### MATERIAL FOR THIS TASK ###

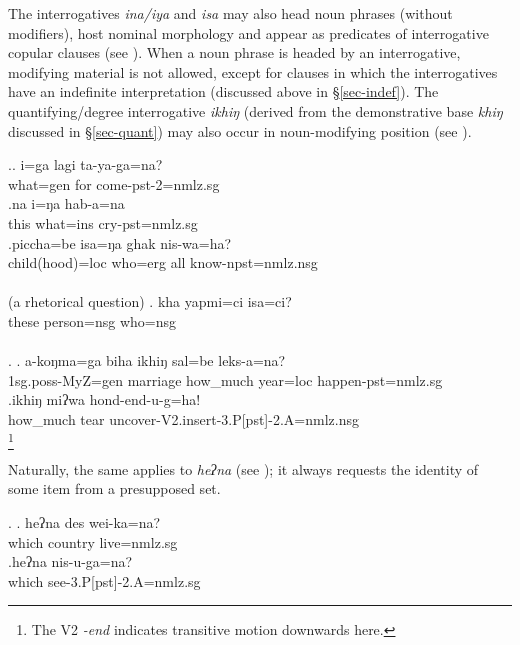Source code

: The interrogatives \emph{ina/iya} and \emph{isa} may also head noun phrases (without modifiers), host nominal morphology and appear as predicates of interrogative copular clauses (see \Next). When a noun phrase is headed by an interrogative, modifying material is not allowed, except for clauses in which the interrogatives have an indefinite interpretation (discussed above in §\ref{sec-indef}).  The quantifying/degree interrogative \emph{ikhiŋ} (derived from the demonstrative base \emph{khiŋ} discussed in §\ref{sec-quant}) may also occur in noun-modifying position (see \NNext).

\ex.\ag. i=ga lagi ta-ya-ga=na?\\
	what{\sc =gen} for come{\sc -pst-2=nmlz.sg}\\
\bg.na   i=ŋa      hab-a=na\\
this what{\sc =ins} cry{\sc [3sg]-pst=nmlz.sg}\\
 
	\bg.piccha=be    isa=ŋa   ghak nis-wa=ha?\\
	child(hood){\sc =loc} who{\sc =erg} all know{\sc [3A;3.P]-npst=nmlz.nsg}\\
	  \\
	(a rhetorical question)
	\bg.	kha yapmi=ci isa=ci?\\
			these  person{\sc =nsg} who{\sc =nsg} \\
			 \\
	
\ex. \ag. a-koŋma=ga      biha     ikhiŋ   sal=be     leks-a=na?\\
{\sc 1sg.poss-}MyZ{\sc =gen}  marriage how\_much year{\sc =loc} happen{\sc [3sg]-pst=nmlz.sg}\\
 
\bg.ikhiŋ   miʔwa hond-end-u-g=ha!\\
how\_much tear uncover{\sc -V2.insert-3.P[pst]-2.A=nmlz.nsg}\\
\footnote{The V2 \emph{-end} indicates transitive motion downwards here.} 

Naturally, the same applies to \emph{heʔna}  (see \Next); it always requests the identity of some item from a presupposed set.

\ex. \ag. heʔna des     wei-ka=na?\\
which country live{=nmlz.sg}\\
 
\bg.heʔna  nis-u-ga=na?\\
which see{\sc -3.P[pst]-2.A=nmlz.sg}\\

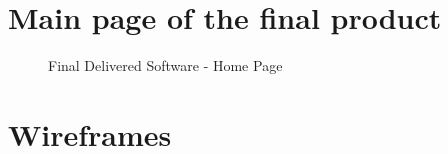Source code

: \documentclass{l3proj}
\begin{document}
\section{Main page of the final product}
\label{appendix:main}

\begin{figure}[H]
  \centering
  \caption{Final Delivered Software - Home Page}
  \label{fig:Final Home Page}
\end{figure}


\section{Wireframes}
\label{appendix:wireframes}
\end{document}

###

WORK TASK =>
Every line of the listing above is to be set down verbatim, without the pictures.

ANSWER BELOW =>
Source code

: The interrogatives \emph{ina/iya} and \emph{isa} may also head noun phrases (without modifiers), host nominal morphology and appear as predicates of interrogative copular clauses (see \Next). When a noun phrase is headed by an interrogative, modifying material is not allowed, except for clauses in which the interrogatives have an indefinite interpretation (discussed above in §\ref{sec-indef}).  The quantifying/degree interrogative \emph{ikhiŋ} (derived from the demonstrative base \emph{khiŋ} discussed in §\ref{sec-quant}) may also occur in noun-modifying position (see \NNext).

\ex.\ag. i=ga lagi ta-ya-ga=na?\\
	what{\sc =gen} for come{\sc -pst-2=nmlz.sg}\\
\bg.na   i=ŋa      hab-a=na\\
this what{\sc =ins} cry{\sc [3sg]-pst=nmlz.sg}\\
 
	\bg.piccha=be    isa=ŋa   ghak nis-wa=ha?\\
	child(hood){\sc =loc} who{\sc =erg} all know{\sc [3A;3.P]-npst=nmlz.nsg}\\
	  \\
	(a rhetorical question)
	\bg.	kha yapmi=ci isa=ci?\\
			these  person{\sc =nsg} who{\sc =nsg} \\
			 \\
	
\ex. \ag. a-koŋma=ga      biha     ikhiŋ   sal=be     leks-a=na?\\
{\sc 1sg.poss-}MyZ{\sc =gen}  marriage how\_much year{\sc =loc} happen{\sc [3sg]-pst=nmlz.sg}\\
 
\bg.ikhiŋ   miʔwa hond-end-u-g=ha!\\
how\_much tear uncover{\sc -V2.insert-3.P[pst]-2.A=nmlz.nsg}\\
\footnote{The V2 \emph{-end} indicates transitive motion downwards here.} 

Naturally, the same applies to \emph{heʔna}  (see \Next); it always requests the identity of some item from a presupposed set.

\ex. \ag. heʔna des     wei-ka=na?\\
which country live{=nmlz.sg}\\
 
\bg.heʔna  nis-u-ga=na?\\
which see{\sc -3.P[pst]-2.A=nmlz.sg}\\

Source code

: \documentclass{l3proj}
\begin{document}
\section{Main page of the final product}
\label{appendix:main}

\begin{figure}[H]
  \centering
  \caption{Final Delivered Software - Home Page}
  \label{fig:Final Home Page}
\end{figure}


\section{Wireframes}
\label{appendix:wireframes}
\end{document}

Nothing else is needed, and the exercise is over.